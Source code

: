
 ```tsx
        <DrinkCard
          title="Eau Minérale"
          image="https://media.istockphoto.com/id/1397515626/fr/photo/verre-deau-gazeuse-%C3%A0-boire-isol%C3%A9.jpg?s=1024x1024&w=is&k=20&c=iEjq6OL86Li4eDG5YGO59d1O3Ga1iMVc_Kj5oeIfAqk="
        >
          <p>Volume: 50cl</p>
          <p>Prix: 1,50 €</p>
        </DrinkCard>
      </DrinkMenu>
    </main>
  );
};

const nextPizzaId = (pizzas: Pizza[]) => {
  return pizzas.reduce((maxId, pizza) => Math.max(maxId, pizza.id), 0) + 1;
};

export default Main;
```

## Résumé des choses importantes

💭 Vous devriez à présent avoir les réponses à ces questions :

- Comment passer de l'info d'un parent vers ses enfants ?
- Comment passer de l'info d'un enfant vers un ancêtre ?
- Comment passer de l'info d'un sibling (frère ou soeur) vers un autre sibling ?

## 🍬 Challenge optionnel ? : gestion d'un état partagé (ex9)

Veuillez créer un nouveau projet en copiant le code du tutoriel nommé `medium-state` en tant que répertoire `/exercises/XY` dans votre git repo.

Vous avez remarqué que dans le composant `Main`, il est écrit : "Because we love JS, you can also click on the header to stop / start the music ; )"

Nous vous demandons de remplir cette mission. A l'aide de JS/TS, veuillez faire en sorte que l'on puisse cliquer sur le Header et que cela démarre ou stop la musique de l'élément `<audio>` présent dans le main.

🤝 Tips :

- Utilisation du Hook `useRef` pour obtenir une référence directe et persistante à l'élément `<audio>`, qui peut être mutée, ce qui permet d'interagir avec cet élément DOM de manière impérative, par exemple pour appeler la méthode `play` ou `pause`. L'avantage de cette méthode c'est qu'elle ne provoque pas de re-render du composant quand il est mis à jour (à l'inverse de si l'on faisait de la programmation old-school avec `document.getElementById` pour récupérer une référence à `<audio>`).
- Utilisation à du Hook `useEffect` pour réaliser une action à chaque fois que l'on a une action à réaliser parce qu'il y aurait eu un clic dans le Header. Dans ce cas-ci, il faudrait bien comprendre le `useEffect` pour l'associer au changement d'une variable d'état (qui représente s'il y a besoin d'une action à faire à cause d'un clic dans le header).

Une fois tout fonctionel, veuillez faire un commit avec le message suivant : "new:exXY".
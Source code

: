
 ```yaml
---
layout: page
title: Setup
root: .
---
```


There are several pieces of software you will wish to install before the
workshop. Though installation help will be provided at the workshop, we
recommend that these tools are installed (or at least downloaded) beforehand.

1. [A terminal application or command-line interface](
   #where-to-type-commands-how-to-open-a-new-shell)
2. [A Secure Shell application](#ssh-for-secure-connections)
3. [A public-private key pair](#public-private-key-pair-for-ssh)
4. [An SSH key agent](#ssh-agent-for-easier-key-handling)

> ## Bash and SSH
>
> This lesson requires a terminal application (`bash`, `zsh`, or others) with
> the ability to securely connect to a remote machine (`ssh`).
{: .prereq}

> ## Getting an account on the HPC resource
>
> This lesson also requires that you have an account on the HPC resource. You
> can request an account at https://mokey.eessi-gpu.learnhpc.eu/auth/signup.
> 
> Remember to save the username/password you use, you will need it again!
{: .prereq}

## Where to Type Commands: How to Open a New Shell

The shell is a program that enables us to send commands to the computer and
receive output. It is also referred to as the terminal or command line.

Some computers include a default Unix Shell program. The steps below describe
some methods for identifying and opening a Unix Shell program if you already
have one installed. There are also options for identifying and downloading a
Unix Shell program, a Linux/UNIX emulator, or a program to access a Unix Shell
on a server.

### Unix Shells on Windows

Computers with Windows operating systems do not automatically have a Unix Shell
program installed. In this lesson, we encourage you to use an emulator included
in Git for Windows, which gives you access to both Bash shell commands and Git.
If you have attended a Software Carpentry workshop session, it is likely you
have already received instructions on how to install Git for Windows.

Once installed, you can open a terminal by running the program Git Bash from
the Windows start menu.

**Prompt:** Set all the entries above down again exactly.

**Task solution:**
Source code

:
 ```tsx
        <DrinkCard
          title="Eau Minérale"
          image="https://media.istockphoto.com/id/1397515626/fr/photo/verre-deau-gazeuse-%C3%A0-boire-isol%C3%A9.jpg?s=1024x1024&w=is&k=20&c=iEjq6OL86Li4eDG5YGO59d1O3Ga1iMVc_Kj5oeIfAqk="
        >
          <p>Volume: 50cl</p>
          <p>Prix: 1,50 €</p>
        </DrinkCard>
      </DrinkMenu>
    </main>
  );
};

const nextPizzaId = (pizzas: Pizza[]) => {
  return pizzas.reduce((maxId, pizza) => Math.max(maxId, pizza.id), 0) + 1;
};

export default Main;
```

## Résumé des choses importantes

💭 Vous devriez à présent avoir les réponses à ces questions :

- Comment passer de l'info d'un parent vers ses enfants ?
- Comment passer de l'info d'un enfant vers un ancêtre ?
- Comment passer de l'info d'un sibling (frère ou soeur) vers un autre sibling ?

## 🍬 Challenge optionnel ? : gestion d'un état partagé (ex9)

Veuillez créer un nouveau projet en copiant le code du tutoriel nommé `medium-state` en tant que répertoire `/exercises/XY` dans votre git repo.

Vous avez remarqué que dans le composant `Main`, il est écrit : "Because we love JS, you can also click on the header to stop / start the music ; )"

Nous vous demandons de remplir cette mission. A l'aide de JS/TS, veuillez faire en sorte que l'on puisse cliquer sur le Header et que cela démarre ou stop la musique de l'élément `<audio>` présent dans le main.

🤝 Tips :

- Utilisation du Hook `useRef` pour obtenir une référence directe et persistante à l'élément `<audio>`, qui peut être mutée, ce qui permet d'interagir avec cet élément DOM de manière impérative, par exemple pour appeler la méthode `play` ou `pause`. L'avantage de cette méthode c'est qu'elle ne provoque pas de re-render du composant quand il est mis à jour (à l'inverse de si l'on faisait de la programmation old-school avec `document.getElementById` pour récupérer une référence à `<audio>`).
- Utilisation à du Hook `useEffect` pour réaliser une action à chaque fois que l'on a une action à réaliser parce qu'il y aurait eu un clic dans le Header. Dans ce cas-ci, il faudrait bien comprendre le `useEffect` pour l'associer au changement d'une variable d'état (qui représente s'il y a besoin d'une action à faire à cause d'un clic dans le header).

Une fois tout fonctionel, veuillez faire un commit avec le message suivant : "new:exXY".
Source code

:
 ```yaml
---
layout: page
title: Setup
root: .
---
```


There are several pieces of software you will wish to install before the
workshop. Though installation help will be provided at the workshop, we
recommend that these tools are installed (or at least downloaded) beforehand.

1. [A terminal application or command-line interface](
   #where-to-type-commands-how-to-open-a-new-shell)
2. [A Secure Shell application](#ssh-for-secure-connections)
3. [A public-private key pair](#public-private-key-pair-for-ssh)
4. [An SSH key agent](#ssh-agent-for-easier-key-handling)

> ## Bash and SSH
>
> This lesson requires a terminal application (`bash`, `zsh`, or others) with
> the ability to securely connect to a remote machine (`ssh`).
{: .prereq}

> ## Getting an account on the HPC resource
>
> This lesson also requires that you have an account on the HPC resource. You
> can request an account at https://mokey.eessi-gpu.learnhpc.eu/auth/signup.
> 
> Remember to save the username/password you use, you will need it again!
{: .prereq}

## Where to Type Commands: How to Open a New Shell

The shell is a program that enables us to send commands to the computer and
receive output. It is also referred to as the terminal or command line.

Some computers include a default Unix Shell program. The steps below describe
some methods for identifying and opening a Unix Shell program if you already
have one installed. There are also options for identifying and downloading a
Unix Shell program, a Linux/UNIX emulator, or a program to access a Unix Shell
on a server.

### Unix Shells on Windows

Computers with Windows operating systems do not automatically have a Unix Shell
program installed. In this lesson, we encourage you to use an emulator included
in Git for Windows, which gives you access to both Bash shell commands and Git.
If you have attended a Software Carpentry workshop session, it is likely you
have already received instructions on how to install Git for Windows.

Once installed, you can open a terminal by running the program Git Bash from
the Windows start menu.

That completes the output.